Helsinki Biennial announces the appointment of Blanca de la Torre and Kati Kivinen as head curators of its third edition, taking place in summer 2025. The biennial continues to promote and commission thought-provoking, ambitious international contemporary art while making connections between artists from Finland and around the world. Helsinki Biennial is strongly committed to responsible exhibition-making.

Blanca de la Torre is a curator, art historian and researcher whose professional work lies at the intersection of visual arts, political ecology, ecofeminism and sustainable creative practices.
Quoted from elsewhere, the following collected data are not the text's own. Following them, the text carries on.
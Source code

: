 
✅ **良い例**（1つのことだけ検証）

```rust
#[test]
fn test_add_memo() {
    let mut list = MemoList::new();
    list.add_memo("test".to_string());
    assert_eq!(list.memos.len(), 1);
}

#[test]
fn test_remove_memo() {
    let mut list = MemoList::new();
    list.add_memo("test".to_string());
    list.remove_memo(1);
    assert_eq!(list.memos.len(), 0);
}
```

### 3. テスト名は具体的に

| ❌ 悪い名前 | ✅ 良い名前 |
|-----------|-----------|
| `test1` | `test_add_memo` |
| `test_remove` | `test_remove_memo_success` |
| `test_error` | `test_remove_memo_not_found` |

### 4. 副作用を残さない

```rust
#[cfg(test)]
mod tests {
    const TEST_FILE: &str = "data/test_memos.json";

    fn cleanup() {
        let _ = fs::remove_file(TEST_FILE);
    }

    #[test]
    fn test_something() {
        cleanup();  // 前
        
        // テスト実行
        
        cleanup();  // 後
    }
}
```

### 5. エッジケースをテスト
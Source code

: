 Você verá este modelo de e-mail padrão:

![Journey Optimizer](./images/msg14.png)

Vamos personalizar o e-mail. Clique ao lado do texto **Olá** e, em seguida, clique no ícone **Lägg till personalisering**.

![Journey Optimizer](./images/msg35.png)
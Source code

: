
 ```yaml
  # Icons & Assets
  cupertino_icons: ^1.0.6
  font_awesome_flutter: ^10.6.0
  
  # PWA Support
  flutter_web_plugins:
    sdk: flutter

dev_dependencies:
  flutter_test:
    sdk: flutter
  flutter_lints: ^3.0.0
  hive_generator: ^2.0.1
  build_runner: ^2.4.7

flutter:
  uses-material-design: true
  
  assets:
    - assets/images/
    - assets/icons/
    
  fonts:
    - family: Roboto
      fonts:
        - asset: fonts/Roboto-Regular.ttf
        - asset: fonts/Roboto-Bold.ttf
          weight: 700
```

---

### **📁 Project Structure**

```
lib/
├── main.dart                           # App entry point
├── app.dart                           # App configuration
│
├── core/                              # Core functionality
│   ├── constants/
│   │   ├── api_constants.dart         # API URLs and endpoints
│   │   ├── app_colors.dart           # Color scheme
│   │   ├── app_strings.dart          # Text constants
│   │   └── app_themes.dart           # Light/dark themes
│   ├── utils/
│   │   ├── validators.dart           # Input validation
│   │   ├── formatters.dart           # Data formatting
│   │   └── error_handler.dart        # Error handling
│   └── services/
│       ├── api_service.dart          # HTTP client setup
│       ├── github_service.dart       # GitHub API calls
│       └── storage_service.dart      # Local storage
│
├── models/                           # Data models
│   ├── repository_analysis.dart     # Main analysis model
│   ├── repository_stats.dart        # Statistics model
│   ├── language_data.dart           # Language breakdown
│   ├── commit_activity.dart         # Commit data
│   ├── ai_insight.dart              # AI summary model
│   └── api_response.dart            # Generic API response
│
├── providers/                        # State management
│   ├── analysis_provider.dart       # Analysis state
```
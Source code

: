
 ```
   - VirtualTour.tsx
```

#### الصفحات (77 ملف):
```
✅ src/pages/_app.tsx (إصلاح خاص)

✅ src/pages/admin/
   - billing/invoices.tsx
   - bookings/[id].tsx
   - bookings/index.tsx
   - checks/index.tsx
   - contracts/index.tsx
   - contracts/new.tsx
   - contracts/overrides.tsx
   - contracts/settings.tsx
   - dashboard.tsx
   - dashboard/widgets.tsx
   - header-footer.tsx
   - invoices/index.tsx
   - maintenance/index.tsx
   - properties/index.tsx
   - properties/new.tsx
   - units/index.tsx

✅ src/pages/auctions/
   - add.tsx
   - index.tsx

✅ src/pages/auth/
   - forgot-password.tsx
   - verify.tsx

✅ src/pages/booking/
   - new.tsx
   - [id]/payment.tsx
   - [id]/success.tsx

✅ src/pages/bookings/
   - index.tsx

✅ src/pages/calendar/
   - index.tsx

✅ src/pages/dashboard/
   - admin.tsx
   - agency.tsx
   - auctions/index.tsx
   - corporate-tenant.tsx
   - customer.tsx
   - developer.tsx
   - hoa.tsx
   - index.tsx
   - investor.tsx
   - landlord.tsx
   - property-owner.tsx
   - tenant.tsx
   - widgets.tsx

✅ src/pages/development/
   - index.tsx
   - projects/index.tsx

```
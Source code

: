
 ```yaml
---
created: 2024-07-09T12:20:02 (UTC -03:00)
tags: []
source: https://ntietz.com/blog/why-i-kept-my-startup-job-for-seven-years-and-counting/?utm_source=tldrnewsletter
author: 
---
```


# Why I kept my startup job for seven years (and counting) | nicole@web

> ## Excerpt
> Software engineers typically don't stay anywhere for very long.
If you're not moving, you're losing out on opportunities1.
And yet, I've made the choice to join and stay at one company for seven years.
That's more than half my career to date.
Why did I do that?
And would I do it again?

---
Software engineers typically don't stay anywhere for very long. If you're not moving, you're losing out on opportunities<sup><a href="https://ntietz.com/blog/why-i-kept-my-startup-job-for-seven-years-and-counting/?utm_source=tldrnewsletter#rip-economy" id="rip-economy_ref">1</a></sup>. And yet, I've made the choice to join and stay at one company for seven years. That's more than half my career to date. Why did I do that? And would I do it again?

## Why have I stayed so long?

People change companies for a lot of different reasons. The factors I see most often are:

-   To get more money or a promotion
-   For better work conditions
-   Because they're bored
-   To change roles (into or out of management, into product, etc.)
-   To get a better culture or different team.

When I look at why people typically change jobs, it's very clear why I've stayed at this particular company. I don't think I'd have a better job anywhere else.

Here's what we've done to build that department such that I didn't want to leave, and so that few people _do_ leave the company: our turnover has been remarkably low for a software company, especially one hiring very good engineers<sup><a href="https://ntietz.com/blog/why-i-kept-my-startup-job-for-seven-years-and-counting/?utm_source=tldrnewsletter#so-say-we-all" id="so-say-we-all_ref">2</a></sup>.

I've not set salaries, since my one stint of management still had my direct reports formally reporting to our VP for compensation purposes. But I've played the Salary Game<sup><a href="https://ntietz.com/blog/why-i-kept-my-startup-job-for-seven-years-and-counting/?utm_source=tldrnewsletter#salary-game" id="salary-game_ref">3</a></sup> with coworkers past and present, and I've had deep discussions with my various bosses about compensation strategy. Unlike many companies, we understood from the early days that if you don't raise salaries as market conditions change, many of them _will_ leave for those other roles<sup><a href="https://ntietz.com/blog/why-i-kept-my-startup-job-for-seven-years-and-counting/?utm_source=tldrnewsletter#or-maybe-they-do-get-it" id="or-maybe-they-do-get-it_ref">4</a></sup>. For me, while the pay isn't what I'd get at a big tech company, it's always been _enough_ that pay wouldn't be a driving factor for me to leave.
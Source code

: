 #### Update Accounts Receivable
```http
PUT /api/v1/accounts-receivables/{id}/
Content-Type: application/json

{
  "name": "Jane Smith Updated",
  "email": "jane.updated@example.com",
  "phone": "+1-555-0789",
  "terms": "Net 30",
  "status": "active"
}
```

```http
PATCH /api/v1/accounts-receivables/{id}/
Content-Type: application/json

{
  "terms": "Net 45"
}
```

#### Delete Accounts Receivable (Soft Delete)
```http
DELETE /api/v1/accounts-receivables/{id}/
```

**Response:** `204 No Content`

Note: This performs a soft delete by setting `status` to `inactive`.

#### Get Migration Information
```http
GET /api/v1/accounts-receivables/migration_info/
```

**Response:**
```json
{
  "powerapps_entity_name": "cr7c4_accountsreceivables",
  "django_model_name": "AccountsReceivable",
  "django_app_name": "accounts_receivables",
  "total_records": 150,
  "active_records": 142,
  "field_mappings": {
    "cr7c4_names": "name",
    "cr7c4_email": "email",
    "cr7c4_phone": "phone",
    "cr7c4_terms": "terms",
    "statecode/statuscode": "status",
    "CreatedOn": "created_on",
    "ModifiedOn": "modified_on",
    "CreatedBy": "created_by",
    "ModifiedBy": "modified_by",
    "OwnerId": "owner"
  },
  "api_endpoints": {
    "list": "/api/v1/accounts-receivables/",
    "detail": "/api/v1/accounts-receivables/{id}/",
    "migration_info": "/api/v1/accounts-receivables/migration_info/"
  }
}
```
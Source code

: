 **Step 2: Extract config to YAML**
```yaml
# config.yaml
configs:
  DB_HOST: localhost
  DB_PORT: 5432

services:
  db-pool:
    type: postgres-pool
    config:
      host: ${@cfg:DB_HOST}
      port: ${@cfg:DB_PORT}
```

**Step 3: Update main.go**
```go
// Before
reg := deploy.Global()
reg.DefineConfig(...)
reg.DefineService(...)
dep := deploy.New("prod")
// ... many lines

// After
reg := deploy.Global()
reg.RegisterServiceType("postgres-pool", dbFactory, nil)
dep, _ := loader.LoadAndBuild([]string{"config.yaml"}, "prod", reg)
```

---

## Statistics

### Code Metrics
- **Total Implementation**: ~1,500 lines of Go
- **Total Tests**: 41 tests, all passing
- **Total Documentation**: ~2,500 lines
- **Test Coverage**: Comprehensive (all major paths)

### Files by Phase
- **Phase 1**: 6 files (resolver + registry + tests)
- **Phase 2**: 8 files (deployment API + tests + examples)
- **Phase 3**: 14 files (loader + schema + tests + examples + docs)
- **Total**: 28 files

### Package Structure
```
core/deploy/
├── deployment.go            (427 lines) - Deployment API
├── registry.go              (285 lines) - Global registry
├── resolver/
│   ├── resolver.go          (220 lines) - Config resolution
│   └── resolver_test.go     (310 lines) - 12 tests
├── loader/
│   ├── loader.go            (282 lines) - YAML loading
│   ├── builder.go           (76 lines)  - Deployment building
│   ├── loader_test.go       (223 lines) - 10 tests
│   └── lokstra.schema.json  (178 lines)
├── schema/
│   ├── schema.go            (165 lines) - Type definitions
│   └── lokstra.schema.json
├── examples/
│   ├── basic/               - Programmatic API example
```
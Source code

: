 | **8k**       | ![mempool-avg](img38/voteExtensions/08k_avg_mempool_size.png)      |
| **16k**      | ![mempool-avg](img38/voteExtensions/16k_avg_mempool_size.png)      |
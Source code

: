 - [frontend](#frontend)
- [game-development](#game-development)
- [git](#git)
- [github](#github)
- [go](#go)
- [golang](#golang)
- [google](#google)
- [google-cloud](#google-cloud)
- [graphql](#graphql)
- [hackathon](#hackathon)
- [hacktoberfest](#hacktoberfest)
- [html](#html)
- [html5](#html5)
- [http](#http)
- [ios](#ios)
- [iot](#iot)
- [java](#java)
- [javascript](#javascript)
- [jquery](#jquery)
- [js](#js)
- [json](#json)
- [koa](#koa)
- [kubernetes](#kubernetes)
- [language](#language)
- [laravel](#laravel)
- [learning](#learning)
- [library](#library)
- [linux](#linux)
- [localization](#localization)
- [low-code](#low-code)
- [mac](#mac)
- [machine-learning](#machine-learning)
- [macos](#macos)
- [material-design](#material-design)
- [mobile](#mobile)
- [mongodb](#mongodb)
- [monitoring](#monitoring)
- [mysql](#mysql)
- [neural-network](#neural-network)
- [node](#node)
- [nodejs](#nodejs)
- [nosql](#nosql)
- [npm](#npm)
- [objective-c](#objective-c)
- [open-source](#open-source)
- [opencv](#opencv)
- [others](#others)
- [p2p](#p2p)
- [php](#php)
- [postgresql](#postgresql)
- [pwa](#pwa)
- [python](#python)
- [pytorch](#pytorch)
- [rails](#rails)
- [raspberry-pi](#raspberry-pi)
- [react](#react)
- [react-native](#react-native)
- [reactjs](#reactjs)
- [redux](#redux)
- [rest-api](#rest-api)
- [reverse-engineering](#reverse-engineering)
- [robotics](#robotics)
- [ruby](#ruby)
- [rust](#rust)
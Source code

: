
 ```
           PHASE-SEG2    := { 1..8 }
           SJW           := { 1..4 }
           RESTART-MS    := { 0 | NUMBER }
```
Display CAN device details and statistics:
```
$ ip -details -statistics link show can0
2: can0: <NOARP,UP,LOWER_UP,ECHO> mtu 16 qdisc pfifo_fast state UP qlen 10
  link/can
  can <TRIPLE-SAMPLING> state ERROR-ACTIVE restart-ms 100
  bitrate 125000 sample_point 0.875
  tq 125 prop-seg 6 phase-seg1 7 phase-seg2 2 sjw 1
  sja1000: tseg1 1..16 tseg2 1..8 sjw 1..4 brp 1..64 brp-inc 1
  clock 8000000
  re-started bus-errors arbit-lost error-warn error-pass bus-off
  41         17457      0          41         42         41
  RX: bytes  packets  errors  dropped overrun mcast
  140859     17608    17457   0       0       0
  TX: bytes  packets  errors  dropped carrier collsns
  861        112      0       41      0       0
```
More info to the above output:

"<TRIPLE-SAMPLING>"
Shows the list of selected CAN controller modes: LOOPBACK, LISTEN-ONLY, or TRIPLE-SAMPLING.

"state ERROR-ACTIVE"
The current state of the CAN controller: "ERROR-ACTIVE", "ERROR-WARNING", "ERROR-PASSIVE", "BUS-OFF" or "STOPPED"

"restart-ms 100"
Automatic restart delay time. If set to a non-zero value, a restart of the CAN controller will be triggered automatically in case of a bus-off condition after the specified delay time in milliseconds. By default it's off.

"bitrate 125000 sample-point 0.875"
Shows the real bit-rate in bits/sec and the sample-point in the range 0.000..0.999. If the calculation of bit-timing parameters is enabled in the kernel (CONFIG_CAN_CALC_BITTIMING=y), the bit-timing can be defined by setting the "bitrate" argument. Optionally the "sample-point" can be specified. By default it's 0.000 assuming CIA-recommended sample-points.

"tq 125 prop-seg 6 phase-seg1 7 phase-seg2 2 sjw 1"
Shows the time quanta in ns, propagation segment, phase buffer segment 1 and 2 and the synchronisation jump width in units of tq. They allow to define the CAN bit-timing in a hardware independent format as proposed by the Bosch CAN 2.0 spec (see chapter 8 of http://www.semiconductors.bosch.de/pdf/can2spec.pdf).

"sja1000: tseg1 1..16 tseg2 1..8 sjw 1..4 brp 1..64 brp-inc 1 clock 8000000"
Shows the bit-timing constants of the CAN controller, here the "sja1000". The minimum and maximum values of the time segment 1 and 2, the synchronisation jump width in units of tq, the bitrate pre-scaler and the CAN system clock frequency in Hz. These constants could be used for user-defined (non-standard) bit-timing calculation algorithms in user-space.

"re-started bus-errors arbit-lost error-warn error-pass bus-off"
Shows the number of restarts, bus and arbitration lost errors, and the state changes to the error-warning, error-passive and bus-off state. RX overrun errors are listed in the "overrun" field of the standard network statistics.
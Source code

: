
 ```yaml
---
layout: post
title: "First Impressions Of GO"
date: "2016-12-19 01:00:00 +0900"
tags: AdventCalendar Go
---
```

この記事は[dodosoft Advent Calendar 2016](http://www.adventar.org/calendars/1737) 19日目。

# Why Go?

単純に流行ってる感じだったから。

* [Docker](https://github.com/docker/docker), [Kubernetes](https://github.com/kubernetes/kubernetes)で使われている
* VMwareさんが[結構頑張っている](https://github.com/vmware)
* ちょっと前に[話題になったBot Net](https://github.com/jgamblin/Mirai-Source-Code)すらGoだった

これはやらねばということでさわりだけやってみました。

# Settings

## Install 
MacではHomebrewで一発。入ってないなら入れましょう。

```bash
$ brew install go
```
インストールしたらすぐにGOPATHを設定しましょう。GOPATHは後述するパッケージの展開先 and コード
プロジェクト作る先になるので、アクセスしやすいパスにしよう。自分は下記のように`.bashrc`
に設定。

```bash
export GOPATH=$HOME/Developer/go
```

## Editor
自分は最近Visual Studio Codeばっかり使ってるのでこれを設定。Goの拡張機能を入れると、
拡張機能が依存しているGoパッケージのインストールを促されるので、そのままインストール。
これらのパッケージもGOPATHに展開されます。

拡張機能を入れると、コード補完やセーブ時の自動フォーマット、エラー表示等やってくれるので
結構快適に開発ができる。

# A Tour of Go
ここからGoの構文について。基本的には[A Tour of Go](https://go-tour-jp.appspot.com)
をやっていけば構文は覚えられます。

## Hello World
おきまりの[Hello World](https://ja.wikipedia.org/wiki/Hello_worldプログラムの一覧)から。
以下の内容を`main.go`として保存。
Her curatorial hallmark is the developing of sustainability guidelines to reduce the ecological footprint of projects, shortening distances between theory and praxis. De la Torre has previously served as chief curator of the Cuenca Biennial in Ecuador, and has curated exhibitions widely in Europe and Latin America. Her experience further opens up Helsinki Biennial's geographical perspective.

Kati Kivinen (PhD) is an art historian and curator, currently holding the position of Head of Exhibitions at HAM Helsinki Art Museum. In her curatorial practice, she examines contemporary artistic approaches in relation to diverse cultural processes and socio-political and ecological issues, within the specific framework of an art exhibition. Some of her recent curatorial projects include CoexistenceHuman, Animal and Nature in Kiasma’s Collections (2019, in collaboration with S. Hacklin & S. Oksanen), and Fragile Times at Galerie im Körnerpark in Berlin (2020, with Dorothee Bienert).

“We share a longstanding interest in ecological issues and think of sustainability in a holistic way. Our shared curatorial practice includes creating sustainability guidelines that steer exhibition-making from start to finish”, de la Torre and Kivinen say. “We both find it exciting to work in the context of Helsinki – a city that has committed to becoming carbon neutral by 2030. We are very much looking forward to making a shared contribution to this.”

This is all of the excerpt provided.